Toen ik een jaar of negen was kwam mijn vader terug van de muziekrepetitie en zette zijn althoorn weer achter het bed. Ik vond dat ik dat ook wel kon en pakte de hoorn en begon lawaai te maken. “Wist doe dat ook leern?” vroeg pa. Hij pakte een stukje karton en tekende de toonladder er op met de grepen. De volgende morgen na de kerk kon ik trots vertellen; ik speel op een toeter en heb les. En direct gingen er een paar mee om ook te kijken of er nog een toeter was.

Na een paar week ruilde ik de hoorn van mijn vader in voor een bugel, zo ben ik begonnen bij Exelsior Alteveer.

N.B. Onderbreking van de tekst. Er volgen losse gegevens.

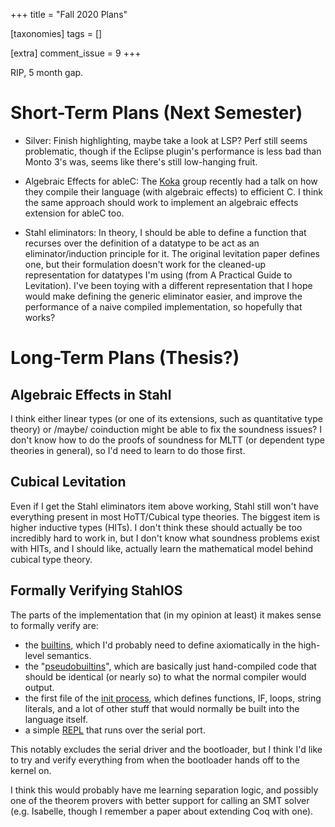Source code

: +++
title = "Fall 2020 Plans"

[taxonomies]
tags = []

[extra]
comment_issue = 9
+++

RIP, 5 month gap.

# Short-Term Plans (Next Semester)

- Silver: Finish highlighting, maybe take a look at LSP? Perf still seems
  problematic, though if the Eclipse plugin's performance is less bad than
  Monto 3's was, seems like there's still low-hanging fruit.

- Algebraic Effects for ableC: The [Koka][koka] group recently had a talk on
  how they compile their language (with algebraic effects) to efficient C. I
  think the same approach should work to implement an algebraic effects
  extension for ableC too.

- Stahl eliminators: In theory, I should be able to define a function that
  recurses over the definition of a datatype to be act as an
  eliminator/induction principle for it. The original levitation paper defines
  one, but their formulation doesn't work for the cleaned-up representation for
  datatypes I'm using (from A Practical Guide to Levitation). I've been toying
  with a different representation that I hope would make defining the generic
  eliminator easier, and improve the performance of a naive compiled
  implementation, so hopefully that works?

# Long-Term Plans (Thesis?)

## Algebraic Effects in Stahl

I think either linear types (or one of its extensions, such as quantitative
type theory) or /maybe/ coinduction might be able to fix the soundness issues?
I don't know how to do the proofs of soundness for MLTT (or dependent type
theories in general), so I'd need to learn to do those first.

## Cubical Levitation

Even if I get the Stahl eliminators item above working, Stahl still won't have
everything present in most HoTT/Cubical type theories. The biggest item is
higher inductive types (HITs). I don't think these should actually be too
incredibly hard to work in, but I don't know what soundness problems exist with
HITs, and I should like, actually learn the mathematical model behind cubical
type theory.

## Formally Verifying StahlOS

The parts of the implementation that (in my opinion at least) it makes sense to
formally verify are:

- the [builtins], which I'd probably need to define axiomatically in the
  high-level semantics.
- the "[pseudobuiltins]", which are basically just hand-compiled code that
  should be identical (or nearly so) to what the normal compiler would output.
- the first file of the [init process][init], which defines functions, IF,
  loops, string literals, and a lot of other stuff that would normally be built
  into the language itself.
- a simple [REPL][repl] that runs over the serial port.

This notably excludes the serial driver and the bootloader, but I think I'd
like to try and verify everything from when the bootloader hands off to the
kernel on.

I think this would probably have me learning separation logic, and possibly one
of the theorem provers with better support for calling an SMT solver (e.g.
Isabelle, though I remember a paper about extending Coq with one).

[koka]: https://github.com/koka-lang/koka
[builtins]: https://git.sr.ht/~remexre/stahl/tree/7bf2eb256167be5b7093a32d8819707d1bca1286/src/kernel-aarch64/forth/builtins.s
[pseudobuiltins]: https://git.sr.ht/~remexre/stahl/tree/7bf2eb256167be5b7093a32d8819707d1bca1286/src/kernel-aarch64/forth/pseudobuiltins.s
[init]: https://git.sr.ht/~remexre/stahl/tree/7bf2eb256167be5b7093a32d8819707d1bca1286/src/kernel-aarch64/init/init.fth
[repl]: https://git.sr.ht/~remexre/stahl/tree/7bf2eb256167be5b7093a32d8819707d1bca1286/src/kernel-aarch64/init/repl.fth
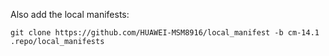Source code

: Also add the local manifests:

	git clone https://github.com/HUAWEI-MSM8916/local_manifest -b cm-14.1 .repo/local_manifests
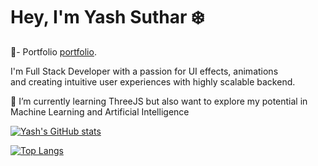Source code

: 

# Hey, I'm Yash Suthar ❄️


🎨- Portfolio [portfolio](https://yashsuthar.netlify.app/).
                                                                                           

I'm Full Stack Developer with a passion for UI effects, animations             
and creating intuitive user experiences with highly scalable backend.


🌱 I’m currently learning ThreeJS but also want to explore my 
potential in Machine Learning and Artificial Intelligence







[![Yash's GitHub stats](https://github-readme-stats.vercel.app/api?username=yashsuthar010)](https://github.com/yashsuthar010/github-readme-stats)


[![Top Langs](https://github-readme-stats.vercel.app/api/top-langs/?username=yashsuthar010)](https://github.com/yashsuthar010/github-readme-stats)




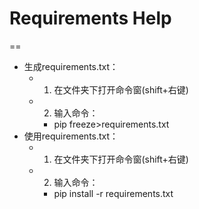 # Requirements Help
==
  * 生成requirements.txt：
      * 1. 在文件夹下打开命令窗(shift+右键)
      * 2. 输入命令： 
        * pip freeze>requirements.txt
  * 使用requirements.txt：
      * 1. 在文件夹下打开命令窗(shift+右键)
      * 2. 输入命令： 
        * pip install -r requirements.txt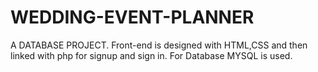 # WEDDING-EVENT-PLANNER
A DATABASE PROJECT. Front-end is designed with HTML,CSS and then linked with php for signup and sign in. For Database MYSQL is used.
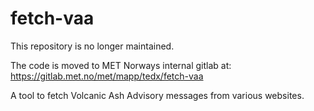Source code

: # fetch-vaa


This repository is no longer maintained.

The code is moved to MET Norways internal gitlab at:
https://gitlab.met.no/met/mapp/tedx/fetch-vaa


A tool to fetch Volcanic Ash Advisory messages from various websites.


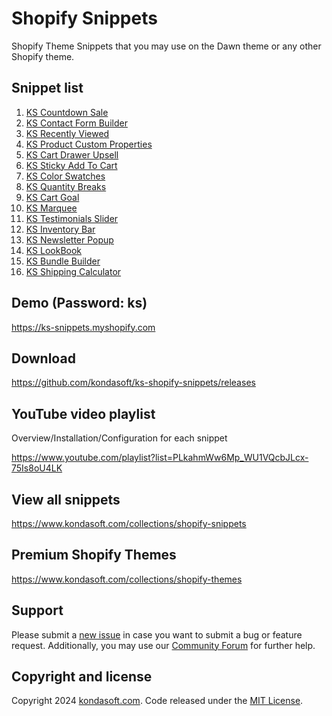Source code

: # Shopify Snippets
Shopify Theme Snippets that you may use on the Dawn theme or any other Shopify theme.

## Snippet list 
1. [KS Countdown Sale](https://www.kondasoft.com/collections/shopify-snippets/products/ks-countdown-sale)
2. [KS Contact Form Builder](https://www.kondasoft.com/collections/shopify-snippets/products/ks-contact-form-builder)
3. [KS Recently Viewed](https://www.kondasoft.com/collections/shopify-snippets/products/ks-recently-viewed)
4. [KS Product Custom Properties](https://www.kondasoft.com/collections/shopify-snippets/products/ks-product-custom-properties)
5. [KS Cart Drawer Upsell](https://www.kondasoft.com/collections/shopify-snippets/products/ks-cart-drawer-upsell)
6. [KS Sticky Add To Cart](https://www.kondasoft.com/collections/shopify-snippets/products/ks-sticky-add-to-cart)
7. [KS Color Swatches](https://www.kondasoft.com/collections/shopify-snippets/products/ks-color-swatches)
8. [KS Quantity Breaks](https://www.kondasoft.com/collections/shopify-snippets/products/ks-quantity-breaks)
9. [KS Cart Goal](https://www.kondasoft.com/collections/shopify-snippets/products/ks-cart-goal)
10. [KS Marquee](https://www.kondasoft.com/collections/shopify-snippets/products/ks-marquee)
11. [KS Testimonials Slider](https://www.kondasoft.com/collections/shopify-snippets/products/ks-testimonials-slider)
12. [KS Inventory Bar](https://www.kondasoft.com/collections/shopify-snippets/products/ks-inventory-bar)
13. [KS Newsletter Popup](https://www.kondasoft.com/collections/shopify-snippets/products/ks-newsletter-popup)
14. [KS LookBook](https://www.kondasoft.com/collections/shopify-snippets/products/ks-lookbook)
15. [KS Bundle Builder](https://www.kondasoft.com/collections/shopify-snippets/products/ks-bundle-builder)
16. [KS Shipping Calculator](https://www.kondasoft.com/collections/shopify-snippets/products/ks-shipping-calculator)

## Demo (Password: ks)
https://ks-snippets.myshopify.com

## Download
https://github.com/kondasoft/ks-shopify-snippets/releases

## YouTube video playlist
Overview/Installation/Configuration for each snippet

https://www.youtube.com/playlist?list=PLkahmWw6Mp_WU1VQcbJLcx-75Is8oU4LK

## View all snippets
https://www.kondasoft.com/collections/shopify-snippets

## Premium Shopify Themes
https://www.kondasoft.com/collections/shopify-themes

## Support
Please submit a [new issue](https://github.com/kondasoft/ks-shopify-snippets/issues/new) in case you want to submit a bug or feature request. Additionally, you may use our [Community Forum](https://community.kondasoft.com/) for further help.

## Copyright and license
Copyright 2024 [kondasoft.com](https://www.kondasoft.com). Code released under the [MIT License](https://github.com/kondasoft/ks-shopify-snippets/blob/master/LICENSE).
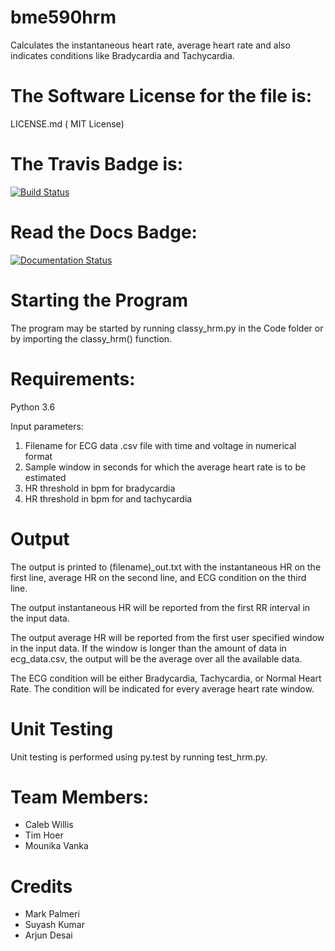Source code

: # bme590hrm 
Calculates the instantaneous heart rate, average heart rate and also indicates conditions like Bradycardia and Tachycardia. 


The Software License for the file is:
=========
LICENSE.md ( MIT License)

The Travis Badge is:
=========
[![Build Status](https://travis-ci.org/MounikaVanka/bme590hrm.svg?branch=master)](https://travis-ci.org/MounikaVanka/bme590hrm)

Read the Docs Badge:
=========
<a href='http://bmehrmproject.readthedocs.io/en/latest/?badge=latest'>
    <img src='https://readthedocs.org/projects/bmehrmproject/badge/?version=latest' alt='Documentation Status' />
</a>   


Starting the Program
=========
The program may be started by running classy_hrm.py in the Code folder or by importing the classy_hrm() function.

Requirements:
=========
Python 3.6

Input parameters:
1. Filename for ECG data .csv file with time and voltage in numerical format
2. Sample window in seconds for which the average heart rate is to be estimated
3. HR threshold in bpm for bradycardia
4. HR threshold in bpm for and tachycardia

Output
=========
The output is printed to (filename)_out.txt with the instantaneous HR on the first line, average HR on the second line, and ECG condition on the third line.

The output instantaneous HR will be reported from the first RR interval in the input data.

The output average HR will be reported from the first user specified window in the input data. If the window is longer than the amount of data in ecg_data.csv, the output will be the average over all the available data.

The ECG condition will be either Bradycardia, Tachycardia, or Normal Heart Rate. The condition will be indicated for every average heart rate window.


Unit Testing
=========
Unit testing is performed using py.test by running test_hrm.py.

Team Members:
======
+ Caleb Willis
+ Tim Hoer
+ Mounika Vanka


Credits
=======
* Mark Palmeri
* Suyash Kumar
* Arjun Desai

Toen ik een jaar of 16 was vond ik het niks meer en stopte met de muziek. Na mijn diensttijd ben ik weer begonnen op de ventieltrombone, dit was geschreven in bassleutel dus wel even wennen. Later ben ik over gestapt naar de euphonium.
Hier kwam door omstandigheden een eind aan en ben naar de Bazuin Bourtange gegaan waar ik ook euphonium speelde. Dit lidmaatschap duurde tot de fanfare van de bazuin stopte.
Ik heb nog wel paar weken op de grote trom, van toen nog drumband van de bazuin, gespeeld maar dat was het niet en zo was ik weer muzikant af.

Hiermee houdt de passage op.